[ASSIGNMENT]:
Transcribe all of the data verbatim, please, and leave out its pictures.

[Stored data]
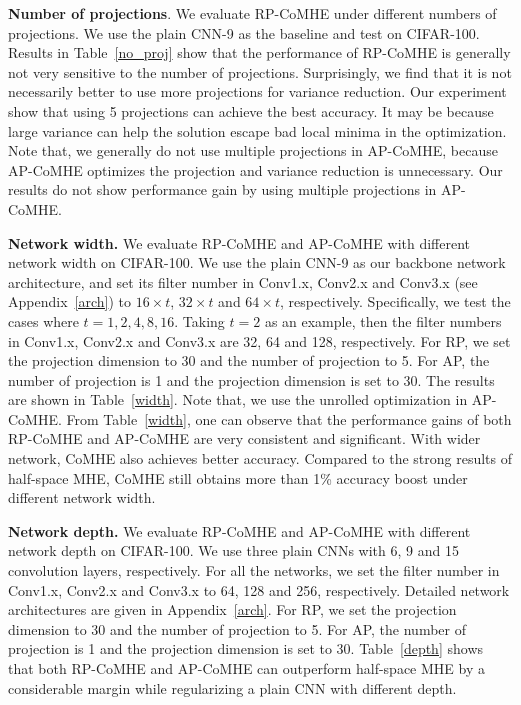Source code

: \textbf{Number of projections}. We evaluate RP-CoMHE under different numbers of projections. We use the plain CNN-9 as the baseline and test on CIFAR-100. Results in Table~\ref{no_proj} show that the performance of RP-CoMHE is generally not very sensitive to the number of projections. Surprisingly, we find that it is not necessarily better to use more projections for variance reduction. Our experiment show that using 5 projections can achieve the best accuracy. It may be because large variance can help the solution escape bad local minima in the optimization. Note that, we generally do not use multiple projections in AP-CoMHE, because AP-CoMHE optimizes the projection and variance reduction is unnecessary. Our results do not show performance gain by using multiple projections in AP-CoMHE.

\par
\textbf{Network width.} We evaluate RP-CoMHE and AP-CoMHE with different network width on CIFAR-100. We use the plain CNN-9 as our backbone network architecture, and set its filter number in Conv1.x, Conv2.x and Conv3.x (see Appendix~\ref{arch}) to $16\times t$, $32\times t$ and $64\times t$, respectively. Specifically, we test the cases where $t=1,2,4,8,16$. Taking $t=2$ as an example, then the filter numbers in Conv1.x, Conv2.x and Conv3.x are 32, 64 and 128, respectively. For RP, we set the projection dimension to 30 and the number of projection to 5. For AP, the number of projection is 1 and the projection dimension is set to 30. The results are shown in Table~\ref{width}. Note that, we use the unrolled optimization in AP-CoMHE. From Table~\ref{width}, one can observe that the performance gains of both RP-CoMHE and AP-CoMHE are very consistent and significant. With wider network, CoMHE also achieves better accuracy. Compared to the strong results of half-space MHE, CoMHE still obtains more than 1\% accuracy boost under different network width.

\par
\textbf{Network depth.} We evaluate RP-CoMHE and AP-CoMHE with different network depth on CIFAR-100. We use three plain CNNs with 6, 9 and 15 convolution layers, respectively. For all the networks, we set the filter number in Conv1.x, Conv2.x and Conv3.x to 64, 128 and 256, respectively. Detailed network architectures are given in Appendix~\ref{arch}. For RP, we set the projection dimension to 30 and the number of projection to 5. For AP, the number of projection is 1 and the projection dimension is set to 30. Table~\ref{depth} shows that both RP-CoMHE and AP-CoMHE can outperform half-space MHE by a considerable margin while regularizing a plain CNN with different depth.

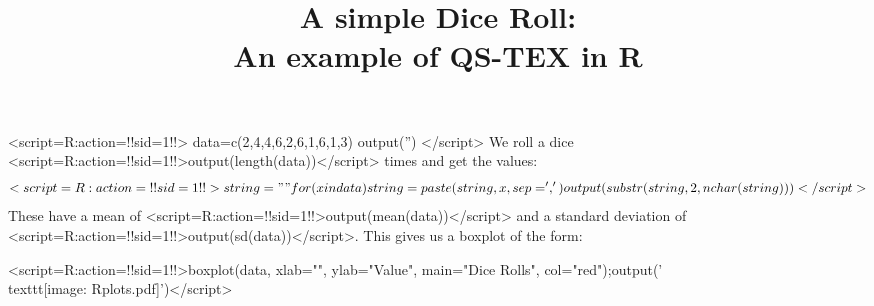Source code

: \documentclass[a4paper,12pt,twocolum]{article}
\title{A simple Dice Roll:\\An example of QS-TEX in R}
\begin{document}
\maketitle
<script=R:action={!!sid=1!!}>
data=c(2,4,4,6,2,6,1,6,1,3)
output('')
</script>
We roll a dice <script=R:action={!!sid=1!!}>output(length(data))</script> times and get the values:
\[<script=R:action={!!sid=1!!}>
string=""
for(x in data){string=paste(string,x,sep=',')}
output(substr(string,2,nchar(string)))
</script>\]
These have a mean of <script=R:action={!!sid=1!!}>output(mean(data))</script> and a standard deviation of <script=R:action={!!sid=1!!}>output(sd(data))</script>. This gives us a boxplot of the form:
\begin{center}
<script=R:action={!!sid=1!!}>boxplot(data, xlab="", ylab="Value", main="Dice Rolls", col="red");output('\\texttt{[image: Rplots.pdf]}')</script> \end{center}
\end{document}
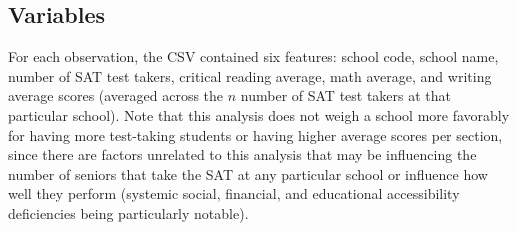 \documentclass[11pt]{article} %
\begin{document}
\subsection*{Variables}
For each observation, the CSV contained six features: school code, school name, number of SAT test takers, critical reading average, math average, and writing average scores (averaged across the $n$ number of SAT test takers at that particular school). Note that this analysis does not weigh a school more favorably for having more test-taking students or having higher average scores per section, since there are factors unrelated to this analysis that may be influencing the number of seniors that take the SAT at any particular school or influence how well they perform (systemic social, financial, and educational accessibility deficiencies being particularly notable).
\end{document}
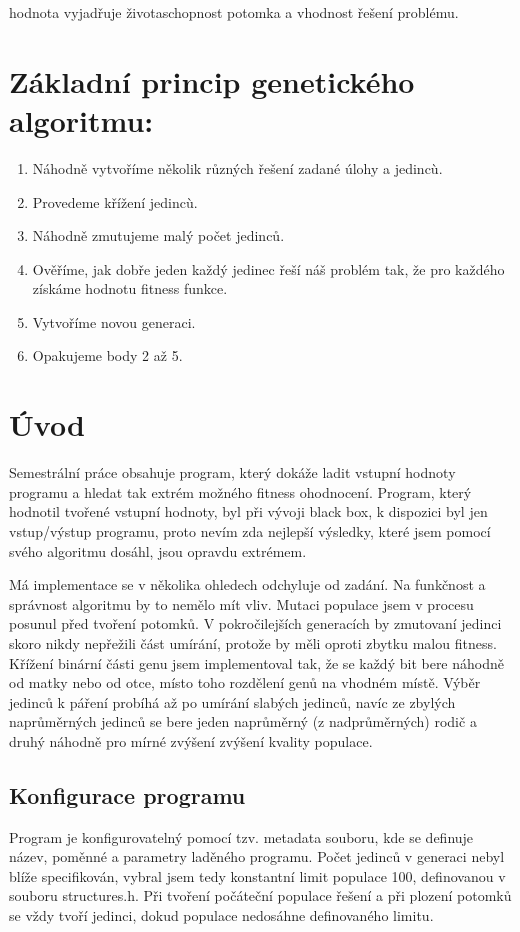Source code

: \documentclass{article}
\begin{document}
hodnota vyjadřuje životaschopnost potomka a vhodnost řešení problému.
\section{Základní princip genetického algoritmu:}
\begin{enumerate}
\item Náhodně vytvoříme několik různých řešení zadané úlohy a jedincù.
\item Provedeme křížení jedincù.
\item Náhodně zmutujeme malý počet jedinců.
\item Ověříme, jak dobře jeden každý jedinec řeší náš problém tak, že pro každého získáme hodnotu fitness funkce.
\item Vytvoříme novou generaci.
\item Opakujeme body 2 až 5. \ 
\end{enumerate}


\section{Úvod}

Semestrální práce obsahuje program, který dokáže ladit vstupní hodnoty programu a hledat tak extrém možného fitness ohodnocení. Program, který hodnotil tvořené vstupní hodnoty, byl při vývoji black box, k dispozici byl jen vstup/výstup programu, proto nevím zda nejlepší výsledky, které jsem pomocí svého algoritmu dosáhl, jsou opravdu extrémem. 



Má implementace se v několika ohledech odchyluje od zadání. Na funkčnost a správnost algoritmu by to nemělo mít vliv. Mutaci populace jsem v procesu posunul před tvoření potomků. V pokročilejších generacích by zmutovaní jedinci skoro nikdy nepřežili část umírání, protože by měli oproti zbytku malou fitness. Křížení binární části genu jsem implementoval tak, že se každý bit bere náhodně od matky nebo od otce, místo toho rozdělení genů na vhodném místě. Výběr jedinců k páření probíhá až po umírání slabých jedinců, navíc ze zbylých naprůměrných jedinců se bere jeden naprůměrný (z nadprůměrných) rodič a druhý náhodně pro mírné zvýšení zvýšení kvality populace.


\subsection{Konfigurace programu}

Program je konfigurovatelný pomocí tzv. metadata souboru, kde se definuje název, poměnné a parametry laděného programu. Počet jedinců v generaci nebyl blíže specifikován, vybral jsem tedy konstantní limit populace 100, definovanou v souboru structures.h. Při tvoření počáteční populace řešení a při plození potomků se vždy tvoří jedinci, dokud populace nedosáhne definovaného limitu.
\end{document}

[RESPONSE TO THIS TASK]:
Source code

: \textbf{Number of projections}. We evaluate RP-CoMHE under different numbers of projections. We use the plain CNN-9 as the baseline and test on CIFAR-100. Results in Table~\ref{no_proj} show that the performance of RP-CoMHE is generally not very sensitive to the number of projections. Surprisingly, we find that it is not necessarily better to use more projections for variance reduction. Our experiment show that using 5 projections can achieve the best accuracy. It may be because large variance can help the solution escape bad local minima in the optimization. Note that, we generally do not use multiple projections in AP-CoMHE, because AP-CoMHE optimizes the projection and variance reduction is unnecessary. Our results do not show performance gain by using multiple projections in AP-CoMHE.

\par
\textbf{Network width.} We evaluate RP-CoMHE and AP-CoMHE with different network width on CIFAR-100. We use the plain CNN-9 as our backbone network architecture, and set its filter number in Conv1.x, Conv2.x and Conv3.x (see Appendix~\ref{arch}) to $16\times t$, $32\times t$ and $64\times t$, respectively. Specifically, we test the cases where $t=1,2,4,8,16$. Taking $t=2$ as an example, then the filter numbers in Conv1.x, Conv2.x and Conv3.x are 32, 64 and 128, respectively. For RP, we set the projection dimension to 30 and the number of projection to 5. For AP, the number of projection is 1 and the projection dimension is set to 30. The results are shown in Table~\ref{width}. Note that, we use the unrolled optimization in AP-CoMHE. From Table~\ref{width}, one can observe that the performance gains of both RP-CoMHE and AP-CoMHE are very consistent and significant. With wider network, CoMHE also achieves better accuracy. Compared to the strong results of half-space MHE, CoMHE still obtains more than 1\% accuracy boost under different network width.

\par
\textbf{Network depth.} We evaluate RP-CoMHE and AP-CoMHE with different network depth on CIFAR-100. We use three plain CNNs with 6, 9 and 15 convolution layers, respectively. For all the networks, we set the filter number in Conv1.x, Conv2.x and Conv3.x to 64, 128 and 256, respectively. Detailed network architectures are given in Appendix~\ref{arch}. For RP, we set the projection dimension to 30 and the number of projection to 5. For AP, the number of projection is 1 and the projection dimension is set to 30. Table~\ref{depth} shows that both RP-CoMHE and AP-CoMHE can outperform half-space MHE by a considerable margin while regularizing a plain CNN with different depth.

Source code

: \documentclass[a4paper,12pt,twocolum]{article}
\title{A simple Dice Roll:\\An example of QS-TEX in R}
\begin{document}
\maketitle
<script=R:action={!!sid=1!!}>
data=c(2,4,4,6,2,6,1,6,1,3)
output('')
</script>
We roll a dice <script=R:action={!!sid=1!!}>output(length(data))</script> times and get the values:
\[<script=R:action={!!sid=1!!}>
string=""
for(x in data){string=paste(string,x,sep=',')}
output(substr(string,2,nchar(string)))
</script>\]
These have a mean of <script=R:action={!!sid=1!!}>output(mean(data))</script> and a standard deviation of <script=R:action={!!sid=1!!}>output(sd(data))</script>. This gives us a boxplot of the form:
\begin{center}
<script=R:action={!!sid=1!!}>boxplot(data, xlab="", ylab="Value", main="Dice Rolls", col="red");output('\\texttt{[image: Rplots.pdf]}')</script> \end{center}
\end{document}
 \documentclass[11pt]{article} %
\begin{document}
\subsection*{Variables}
For each observation, the CSV contained six features: school code, school name, number of SAT test takers, critical reading average, math average, and writing average scores (averaged across the $n$ number of SAT test takers at that particular school). Note that this analysis does not weigh a school more favorably for having more test-taking students or having higher average scores per section, since there are factors unrelated to this analysis that may be influencing the number of seniors that take the SAT at any particular school or influence how well they perform (systemic social, financial, and educational accessibility deficiencies being particularly notable).
\end{document}
Source code

: \documentclass{article}
\begin{document}
hodnota vyjadřuje životaschopnost potomka a vhodnost řešení problému.
\section{Základní princip genetického algoritmu:}
\begin{enumerate}
\item Náhodně vytvoříme několik různých řešení zadané úlohy a jedincù.
\item Provedeme křížení jedincù.
\item Náhodně zmutujeme malý počet jedinců.
\item Ověříme, jak dobře jeden každý jedinec řeší náš problém tak, že pro každého získáme hodnotu fitness funkce.
\item Vytvoříme novou generaci.
\item Opakujeme body 2 až 5. \ 
\end{enumerate}


\section{Úvod}

Semestrální práce obsahuje program, který dokáže ladit vstupní hodnoty programu a hledat tak extrém možného fitness ohodnocení. Program, který hodnotil tvořené vstupní hodnoty, byl při vývoji black box, k dispozici byl jen vstup/výstup programu, proto nevím zda nejlepší výsledky, které jsem pomocí svého algoritmu dosáhl, jsou opravdu extrémem. 



Má implementace se v několika ohledech odchyluje od zadání. Na funkčnost a správnost algoritmu by to nemělo mít vliv. Mutaci populace jsem v procesu posunul před tvoření potomků. V pokročilejších generacích by zmutovaní jedinci skoro nikdy nepřežili část umírání, protože by měli oproti zbytku malou fitness. Křížení binární části genu jsem implementoval tak, že se každý bit bere náhodně od matky nebo od otce, místo toho rozdělení genů na vhodném místě. Výběr jedinců k páření probíhá až po umírání slabých jedinců, navíc ze zbylých naprůměrných jedinců se bere jeden naprůměrný (z nadprůměrných) rodič a druhý náhodně pro mírné zvýšení zvýšení kvality populace.


\subsection{Konfigurace programu}

Program je konfigurovatelný pomocí tzv. metadata souboru, kde se definuje název, poměnné a parametry laděného programu. Počet jedinců v generaci nebyl blíže specifikován, vybral jsem tedy konstantní limit populace 100, definovanou v souboru structures.h. Při tvoření počáteční populace řešení a při plození potomků se vždy tvoří jedinci, dokud populace nedosáhne definovaného limitu.
\end{document}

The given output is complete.